Recorded data:

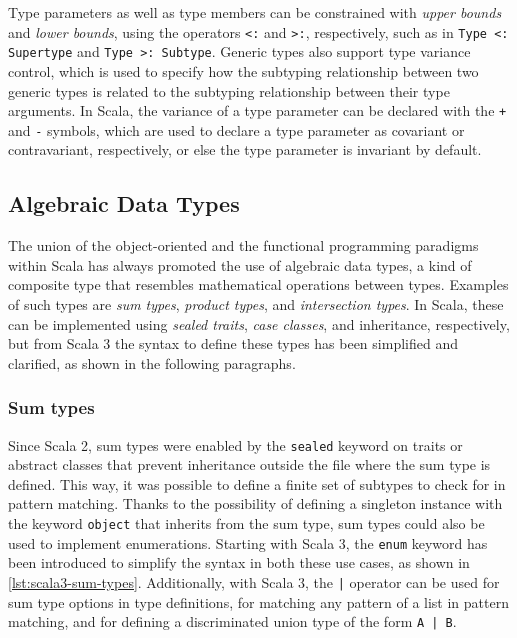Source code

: Type parameters as well as type members can be constrained with \textit{upper bounds} and \textit{lower bounds}, using the operators \texttt{<:} and \texttt{>:}, respectively, such as in \texttt{Type <: Supertype} and \texttt{Type >: Subtype}.
%
Generic types also support type variance control, which is used to specify how the subtyping relationship between two generic types is related to the subtyping relationship between their type arguments.
%
In Scala, the variance of a type parameter can be declared with the \texttt{+} and \texttt{-} symbols, which are used to declare a type parameter as covariant or contravariant, respectively, or else the type parameter is invariant by default.

\subsection{Algebraic Data Types}

The union of the object-oriented and the functional programming paradigms within Scala has always promoted the use of algebraic data types, a kind of composite type that resembles mathematical operations between types.
%
Examples of such types are \textit{sum types}, \textit{product types}, and \textit{intersection types}.
%
In Scala, these can be implemented using \textit{sealed traits}, \textit{case classes}, and inheritance, respectively, but from Scala 3 the syntax to define these types has been simplified and clarified, as shown in the following paragraphs.

\subsubsection{Sum types}

Since Scala 2, sum types were enabled by the \texttt{sealed} keyword on traits or abstract classes that prevent inheritance outside the file where the sum type is defined.
%
This way, it was possible to define a finite set of subtypes to check for in pattern matching.
%
Thanks to the possibility of defining a singleton instance with the keyword \texttt{object} that inherits from the sum type, sum types could also be used to implement enumerations.
%
Starting with Scala 3, the \texttt{enum} keyword has been introduced to simplify the syntax in both these use cases, as shown in \cref{lst:scala3-sum-types}.
%
Additionally, with Scala 3, the \texttt{|} operator can be used for sum type options in type definitions, for matching any pattern of a list in pattern matching, and for defining a discriminated union type of the form \texttt{A | B}.

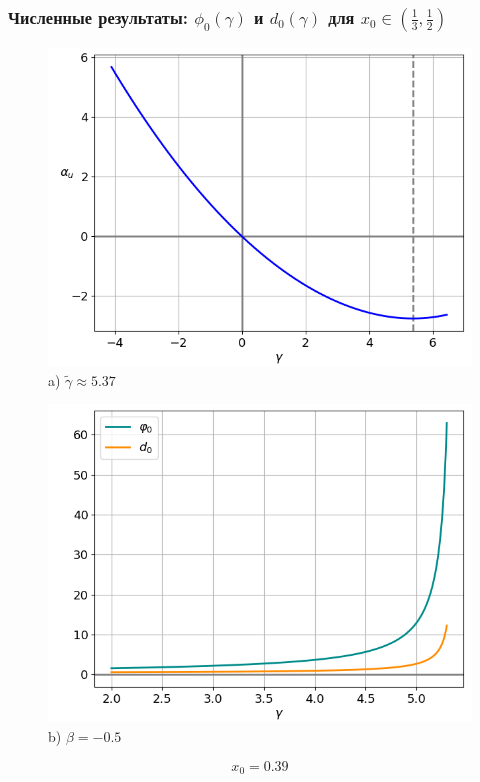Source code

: \documentclass[fullscreen=true, unicode, bookmarks=false]{beamer}
\begin{document}
\begin{frame}
\frametitle{ Численные результаты: $ \phi_0(\gamma) $ и $ d_0(\gamma) $ для $ x_0 \in \left( \frac{1}{3}, \frac{1}{2} \right) $ }

\begin{figure} 
\begin{minipage}[h]{0.49\linewidth}
\begin{center}
\includegraphics[scale=0.38]{x0=0,39.png} \\ {\scriptsize a) $ \widetilde{\gamma} \approx 5.37 $}
\end{center}
\end{minipage} 
\hfill
\begin{minipage}[h]{0.49\linewidth}
\begin{center}
\includegraphics[scale=0.38]{divergent_phi0d0_x0=0,39,beta=0,5_before.png}  \\ {\scriptsize b) $ \beta = -0.5 $}
\end{center}
\end{minipage} 
\end{figure}

$$ x_0 = 0.39 $$

\end{frame}
\end{document}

Exercise instructions: Lines holding the word "these" should be counted across the entries; state only how many there are.

Exercise response: 2